Much of what’s there does indeed have an element of flashback, such as pages of 1970s adverts that seem as bizarre now as they were normal then. Or bygone science fiction magazines that foretell a future entertainingly different from what we now know. There’s also much enjoyment to be had from old photos of London, Paris and other cities.
And there’s much history to be learned along the way, too. In some cases, history that throws a stark light on more recent events. For example, there’s a page (if you can call it that – I’ve seen shorter books) on Palestine from 1920 to 1948.
Those were the years of British rule before the Jewish state of Israel was granted its independence. The photos are great. Lots of British Tommies in baggy shorts and pith helmets, Arabs in kaftans and turbans, Jewish volunteers in fezes. But it’s the captions, from the British and American press when the pictures first appeared, that are the real eye-opener.

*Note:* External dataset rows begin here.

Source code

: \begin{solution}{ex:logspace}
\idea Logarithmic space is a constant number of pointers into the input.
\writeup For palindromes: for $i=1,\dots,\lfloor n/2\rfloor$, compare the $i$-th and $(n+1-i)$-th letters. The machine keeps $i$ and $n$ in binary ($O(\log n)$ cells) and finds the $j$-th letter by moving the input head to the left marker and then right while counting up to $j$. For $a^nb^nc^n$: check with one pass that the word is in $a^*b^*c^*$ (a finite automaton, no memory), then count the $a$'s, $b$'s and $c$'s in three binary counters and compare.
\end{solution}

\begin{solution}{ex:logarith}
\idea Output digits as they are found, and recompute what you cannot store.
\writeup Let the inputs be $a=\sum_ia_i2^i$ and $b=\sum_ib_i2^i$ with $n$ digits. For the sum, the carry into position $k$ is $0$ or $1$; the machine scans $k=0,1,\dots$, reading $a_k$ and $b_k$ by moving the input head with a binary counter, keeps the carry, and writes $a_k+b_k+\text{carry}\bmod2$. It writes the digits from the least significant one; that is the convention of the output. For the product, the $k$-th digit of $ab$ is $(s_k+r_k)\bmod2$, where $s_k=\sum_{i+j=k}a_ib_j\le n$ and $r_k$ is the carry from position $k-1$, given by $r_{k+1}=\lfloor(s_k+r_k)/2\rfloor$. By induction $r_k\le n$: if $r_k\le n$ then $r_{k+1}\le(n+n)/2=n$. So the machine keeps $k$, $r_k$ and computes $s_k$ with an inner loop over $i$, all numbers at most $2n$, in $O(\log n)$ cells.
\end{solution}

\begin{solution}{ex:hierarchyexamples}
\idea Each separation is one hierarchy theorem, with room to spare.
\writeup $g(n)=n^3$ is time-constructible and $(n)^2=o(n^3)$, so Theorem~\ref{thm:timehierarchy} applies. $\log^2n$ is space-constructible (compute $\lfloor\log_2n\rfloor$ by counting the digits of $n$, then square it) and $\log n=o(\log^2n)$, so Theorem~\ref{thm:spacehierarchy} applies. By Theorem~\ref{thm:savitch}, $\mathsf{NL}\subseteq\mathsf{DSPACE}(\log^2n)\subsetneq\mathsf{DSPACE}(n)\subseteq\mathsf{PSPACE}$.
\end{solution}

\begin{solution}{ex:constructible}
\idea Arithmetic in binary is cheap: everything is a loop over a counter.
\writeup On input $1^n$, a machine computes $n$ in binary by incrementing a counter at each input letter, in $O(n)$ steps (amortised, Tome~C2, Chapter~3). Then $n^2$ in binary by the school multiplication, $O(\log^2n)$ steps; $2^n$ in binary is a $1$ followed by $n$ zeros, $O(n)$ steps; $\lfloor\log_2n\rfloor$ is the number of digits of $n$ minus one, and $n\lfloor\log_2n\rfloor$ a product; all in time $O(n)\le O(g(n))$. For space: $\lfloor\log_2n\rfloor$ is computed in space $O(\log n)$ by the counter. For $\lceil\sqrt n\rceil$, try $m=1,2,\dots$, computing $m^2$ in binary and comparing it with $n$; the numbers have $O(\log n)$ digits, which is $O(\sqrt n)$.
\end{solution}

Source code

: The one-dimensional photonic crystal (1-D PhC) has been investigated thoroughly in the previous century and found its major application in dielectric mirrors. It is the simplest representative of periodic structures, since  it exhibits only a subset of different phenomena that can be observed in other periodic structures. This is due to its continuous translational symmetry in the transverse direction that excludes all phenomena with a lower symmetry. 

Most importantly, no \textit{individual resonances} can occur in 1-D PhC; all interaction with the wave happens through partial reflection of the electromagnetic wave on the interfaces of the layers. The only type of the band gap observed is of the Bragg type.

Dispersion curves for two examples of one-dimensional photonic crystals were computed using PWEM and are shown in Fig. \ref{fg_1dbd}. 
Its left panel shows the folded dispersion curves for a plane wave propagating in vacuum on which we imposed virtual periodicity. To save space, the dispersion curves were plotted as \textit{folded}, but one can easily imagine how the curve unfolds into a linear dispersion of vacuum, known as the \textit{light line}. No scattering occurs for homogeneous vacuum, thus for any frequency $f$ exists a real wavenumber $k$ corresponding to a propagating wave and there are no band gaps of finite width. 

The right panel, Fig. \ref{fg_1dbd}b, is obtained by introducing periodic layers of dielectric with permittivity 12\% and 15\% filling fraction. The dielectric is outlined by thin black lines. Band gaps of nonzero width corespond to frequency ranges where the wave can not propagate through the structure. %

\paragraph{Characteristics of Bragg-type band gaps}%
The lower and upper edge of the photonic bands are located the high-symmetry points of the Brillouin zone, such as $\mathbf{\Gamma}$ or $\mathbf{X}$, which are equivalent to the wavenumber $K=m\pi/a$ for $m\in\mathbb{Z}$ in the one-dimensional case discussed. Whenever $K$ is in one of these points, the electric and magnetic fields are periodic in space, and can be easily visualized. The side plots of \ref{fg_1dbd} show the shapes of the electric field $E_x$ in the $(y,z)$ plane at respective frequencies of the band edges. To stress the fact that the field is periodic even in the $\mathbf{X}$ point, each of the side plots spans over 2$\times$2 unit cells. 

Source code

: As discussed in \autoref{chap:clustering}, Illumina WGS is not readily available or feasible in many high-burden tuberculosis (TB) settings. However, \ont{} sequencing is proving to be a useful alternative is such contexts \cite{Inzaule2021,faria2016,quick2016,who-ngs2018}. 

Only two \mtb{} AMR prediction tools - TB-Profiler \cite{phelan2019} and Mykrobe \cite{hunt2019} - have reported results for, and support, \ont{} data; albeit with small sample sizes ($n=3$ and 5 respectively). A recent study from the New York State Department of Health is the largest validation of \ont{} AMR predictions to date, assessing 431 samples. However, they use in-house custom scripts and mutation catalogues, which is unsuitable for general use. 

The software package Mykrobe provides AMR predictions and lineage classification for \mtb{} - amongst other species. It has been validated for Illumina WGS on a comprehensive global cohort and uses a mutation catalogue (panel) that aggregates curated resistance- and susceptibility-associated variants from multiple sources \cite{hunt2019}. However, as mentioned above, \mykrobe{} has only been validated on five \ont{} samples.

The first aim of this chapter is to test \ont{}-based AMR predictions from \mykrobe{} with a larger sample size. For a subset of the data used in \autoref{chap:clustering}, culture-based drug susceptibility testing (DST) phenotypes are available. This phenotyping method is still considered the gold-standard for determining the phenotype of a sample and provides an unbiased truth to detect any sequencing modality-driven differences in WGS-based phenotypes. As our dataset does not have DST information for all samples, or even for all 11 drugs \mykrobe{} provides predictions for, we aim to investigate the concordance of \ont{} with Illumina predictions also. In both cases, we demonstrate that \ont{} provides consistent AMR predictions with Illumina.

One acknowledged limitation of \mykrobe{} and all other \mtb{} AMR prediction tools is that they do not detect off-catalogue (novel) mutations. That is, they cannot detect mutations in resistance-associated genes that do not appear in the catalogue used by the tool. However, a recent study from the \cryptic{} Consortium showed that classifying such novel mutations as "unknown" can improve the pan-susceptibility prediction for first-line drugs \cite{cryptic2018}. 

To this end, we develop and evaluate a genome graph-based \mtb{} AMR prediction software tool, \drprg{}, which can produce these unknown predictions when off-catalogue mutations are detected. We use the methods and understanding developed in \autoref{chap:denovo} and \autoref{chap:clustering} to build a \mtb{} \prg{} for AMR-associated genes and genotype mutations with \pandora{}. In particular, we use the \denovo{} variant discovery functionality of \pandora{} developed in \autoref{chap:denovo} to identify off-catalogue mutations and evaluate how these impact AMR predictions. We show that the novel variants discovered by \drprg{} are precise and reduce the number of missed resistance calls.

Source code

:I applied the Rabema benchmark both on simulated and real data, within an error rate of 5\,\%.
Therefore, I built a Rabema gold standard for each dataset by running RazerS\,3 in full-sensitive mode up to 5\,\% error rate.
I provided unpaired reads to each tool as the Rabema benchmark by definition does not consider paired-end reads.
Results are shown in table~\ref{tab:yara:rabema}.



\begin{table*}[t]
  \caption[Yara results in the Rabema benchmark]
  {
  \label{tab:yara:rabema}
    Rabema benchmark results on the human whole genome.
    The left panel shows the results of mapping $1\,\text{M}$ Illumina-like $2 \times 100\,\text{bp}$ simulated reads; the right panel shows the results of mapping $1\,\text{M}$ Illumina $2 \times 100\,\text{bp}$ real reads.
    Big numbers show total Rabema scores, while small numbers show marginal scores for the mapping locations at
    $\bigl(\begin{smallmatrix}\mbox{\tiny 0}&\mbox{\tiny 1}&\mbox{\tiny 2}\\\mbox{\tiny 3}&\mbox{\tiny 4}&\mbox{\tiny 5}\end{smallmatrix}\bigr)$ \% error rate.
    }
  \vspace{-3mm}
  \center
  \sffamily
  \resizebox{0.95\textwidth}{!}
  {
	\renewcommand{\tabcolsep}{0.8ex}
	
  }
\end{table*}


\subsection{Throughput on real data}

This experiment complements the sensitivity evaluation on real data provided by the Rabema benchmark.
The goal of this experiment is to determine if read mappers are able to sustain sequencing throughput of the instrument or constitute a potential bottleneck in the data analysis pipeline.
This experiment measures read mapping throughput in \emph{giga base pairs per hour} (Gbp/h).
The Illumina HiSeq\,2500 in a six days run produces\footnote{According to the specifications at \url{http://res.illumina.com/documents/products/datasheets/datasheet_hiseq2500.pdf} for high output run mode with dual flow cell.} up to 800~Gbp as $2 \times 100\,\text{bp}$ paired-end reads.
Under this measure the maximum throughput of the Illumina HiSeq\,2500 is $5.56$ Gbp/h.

One picture shows a shipload of British soldiers disembarking at Haifa during what’s referred to elsewhere as “the Palestine Trouble”. The caption explains: “After months of terrorism, loss of lives in the hundreds and loss of trade in the millions, Britain apparently is determined to halt the terror and is dispatching thousands of additional troops.”
That worked, then. That was in October 1938. British forces heading to the Middle East to “stop terrorism”. Remind you of anything?

What it doesn’t say is that the kiddies are almost certainly refugees from Nazi Germany, probably sent to “the Holy Land” by their parents. And we know what became of them.
Nine years later comes another disembarcation at Haifa. This one is of “young happy Jewish orphans… the majority of whom lost their parents during World War II”. Which seems a rather carefree, offhand way of describing the devastation of what has become known as the Holocaust.
The 500 orphans, it adds, “were interned in Cyprus and brought to Palestine as part of the monthly immigration quota”. Does that ring any bells? Bells with a slightly cracked, uncomfortable sound, perhaps. Immigration quotas; refugees from unimaginable horror interned in camps.
Earlier, from 1935, we had this: “The tired groups on the ship King Carol were homeless Jews barred from entering Palestine by the Quota system restricting immigration. For two months they wandered vainly seeking a country where they would be permitted to land. Finally the Polish government consented to receive them.”
Which, not many years later, would put them in just the worst place they could be in the world.
I could easily fill the paper this column first appeared in with commentary on this one page from history. History that’s shown in black and white, with quaint costumes, and which almost makes you read aloud in a strange, outdated accent you’ve heard only on old newsreels.
It’s another world, another time. But it’s also, in quite a chilling way, a commentary on our own world, our own time. Almost like a premonition.